Il n’est pas rare d’opposer la démocratie à la dictature et de considérer la démocratie comme un bloc homogène. En réalité, il y a une multiplicité de formes démocratiques. C’est la raison pour laquelle parler de « démocratie libérale » n’est pas qu’une coquetterie.
1. La part du peuple
Le point de départ de la démocratie est la participation des personnes qui forment le peuple (dêmos en grec) à la conduite des affaires du pays (kratos désigne le pouvoir, la domination). Cette participation populaire est possible à plusieurs degrés.
Le peuple se prononce pour établir un roi. C’est le cas en 1 S 11 : Saül vient de remporter une victoire qui délivre une tribu de la menace des Ammonites et le peuple établit Saül pour roi (v. 15). Ensuite Saül règne jusqu’à sa mort, le peuple n’ayant pas spécialement voix au chapitre. Dans ce cas, le peuple a décidé d’avoir un roi, ce qui est un acte de démocratie, puis le roi agit seul. C’est une monarchie de droit démocratique.

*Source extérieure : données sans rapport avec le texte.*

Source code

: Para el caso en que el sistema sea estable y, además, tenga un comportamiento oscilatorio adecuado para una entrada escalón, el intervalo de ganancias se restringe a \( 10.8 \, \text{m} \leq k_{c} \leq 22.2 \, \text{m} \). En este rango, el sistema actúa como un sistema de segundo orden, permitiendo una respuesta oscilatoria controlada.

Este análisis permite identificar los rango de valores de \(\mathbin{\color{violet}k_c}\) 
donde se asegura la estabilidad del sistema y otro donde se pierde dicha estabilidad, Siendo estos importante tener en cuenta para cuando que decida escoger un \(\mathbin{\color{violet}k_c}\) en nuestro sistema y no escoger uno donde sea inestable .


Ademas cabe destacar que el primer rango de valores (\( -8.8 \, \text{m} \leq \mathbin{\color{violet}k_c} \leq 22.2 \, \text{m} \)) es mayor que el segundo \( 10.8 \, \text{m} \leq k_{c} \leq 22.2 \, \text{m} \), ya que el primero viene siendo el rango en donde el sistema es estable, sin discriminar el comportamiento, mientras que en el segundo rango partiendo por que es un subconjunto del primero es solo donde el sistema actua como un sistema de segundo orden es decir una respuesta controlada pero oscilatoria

Un degré supérieur de participation populaire est la consultation du peuple ou d’une partie du peuple pour faire des choix politiques. C’est le cas en 1 Rois 12/6,8 où le roi Jéroboam, qui a succédé à son père Salomon sur le trône, consulte les anciens puis les enfants au sujet d’une requête formulée par les tribus du Nord. Il ne suit pas l’avis des anciens et suit l’avis des jeunes. C’est une forme de démocratie participative : celui qui a le pouvoir consulte des groupes représentatifs du peuple.

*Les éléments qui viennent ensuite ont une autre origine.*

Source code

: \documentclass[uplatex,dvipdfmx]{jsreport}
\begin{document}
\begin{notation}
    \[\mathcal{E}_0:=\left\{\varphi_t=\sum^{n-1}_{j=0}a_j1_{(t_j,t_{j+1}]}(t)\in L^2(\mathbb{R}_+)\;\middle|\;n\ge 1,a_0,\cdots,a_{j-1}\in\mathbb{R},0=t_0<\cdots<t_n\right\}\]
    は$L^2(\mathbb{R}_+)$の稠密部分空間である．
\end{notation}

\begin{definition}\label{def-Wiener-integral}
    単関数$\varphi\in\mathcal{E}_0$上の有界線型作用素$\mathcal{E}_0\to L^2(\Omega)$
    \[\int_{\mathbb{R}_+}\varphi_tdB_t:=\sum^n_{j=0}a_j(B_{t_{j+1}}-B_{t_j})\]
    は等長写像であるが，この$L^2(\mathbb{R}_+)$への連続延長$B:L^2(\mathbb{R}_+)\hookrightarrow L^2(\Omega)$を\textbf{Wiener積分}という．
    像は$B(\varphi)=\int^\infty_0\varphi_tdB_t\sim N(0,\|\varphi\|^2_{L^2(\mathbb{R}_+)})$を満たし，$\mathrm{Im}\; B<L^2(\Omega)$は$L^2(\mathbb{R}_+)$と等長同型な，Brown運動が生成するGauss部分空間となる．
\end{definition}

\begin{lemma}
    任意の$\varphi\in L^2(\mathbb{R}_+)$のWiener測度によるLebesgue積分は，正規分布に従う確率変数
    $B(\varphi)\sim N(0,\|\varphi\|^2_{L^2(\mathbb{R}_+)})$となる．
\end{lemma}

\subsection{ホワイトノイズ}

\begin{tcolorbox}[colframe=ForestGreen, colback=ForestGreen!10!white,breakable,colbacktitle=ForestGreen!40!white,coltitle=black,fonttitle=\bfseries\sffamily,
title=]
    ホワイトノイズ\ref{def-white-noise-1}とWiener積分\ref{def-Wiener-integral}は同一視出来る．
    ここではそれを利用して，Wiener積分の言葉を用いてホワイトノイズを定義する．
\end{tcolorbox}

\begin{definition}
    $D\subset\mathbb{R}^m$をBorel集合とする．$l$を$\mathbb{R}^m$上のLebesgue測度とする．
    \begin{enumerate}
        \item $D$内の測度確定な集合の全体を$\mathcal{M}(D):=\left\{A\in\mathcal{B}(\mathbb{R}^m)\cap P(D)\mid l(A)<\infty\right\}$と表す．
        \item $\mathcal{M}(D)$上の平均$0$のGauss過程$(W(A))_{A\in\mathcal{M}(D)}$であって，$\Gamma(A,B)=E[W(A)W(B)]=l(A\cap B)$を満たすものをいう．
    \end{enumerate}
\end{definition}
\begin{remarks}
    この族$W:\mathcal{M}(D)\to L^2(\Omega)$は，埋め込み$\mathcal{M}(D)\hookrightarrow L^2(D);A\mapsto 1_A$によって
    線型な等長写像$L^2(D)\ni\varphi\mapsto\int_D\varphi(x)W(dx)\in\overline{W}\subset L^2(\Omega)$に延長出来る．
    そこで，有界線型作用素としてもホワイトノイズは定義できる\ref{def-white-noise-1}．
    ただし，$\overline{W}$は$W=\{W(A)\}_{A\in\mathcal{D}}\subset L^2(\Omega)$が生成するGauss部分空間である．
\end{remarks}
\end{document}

Un degré encore supérieur permet au peuple de déposer celui qui a le pouvoir lorsque celui-ci ne l’exerce plus au service de la communauté. C’est ce que font les fils d’Israël qui ne sont pas satisfaits de la réponse de Roboam (1 Rois 12/16), et qui vont établir Jéroboam roi sur tout Israël (1 Rois 12/20). C’est une forme de démocratie de contrôle qui peut s’exercer par des votes voire par une procédure de destitution – ou de rébellion, comme le proposait Calvin à la fin de l’Institution de la Religion Chrétienne, si le souverain trahit la liberté du peuple.
La participation du peuple augmente quand il prend une part dans les délibérations, soit dans le cadre d’une démocratie directe où le peuple décide par référendum, par exemple, soit dans le cadre d’une démocratie représentative où le peuple choisit les personnes qui vont gouverner, pour un mandat limité dans le temps. Les démocraties parlementaires, avec une ou plusieurs chambres, en sont un exemple –contrairement aux anciens et aux enfants dont il est question en 1 Rois 12, le sénat et l’assemblée nationale sont détenteurs du pouvoir législatif, en France ; ils ne sont pas cantonnés à un pouvoir consultatif : ils votent la loi et font donc le droit. La loi permet d’éviter l’arbitraire de celui qui gouverne. Votent ceux qui ont le droit de vote, ce qui n’est pas nécessairement le cas de tout le monde, car il peut y avoir des conditions d’âge, de revenus (suffrage censitaire) et de droits civiques.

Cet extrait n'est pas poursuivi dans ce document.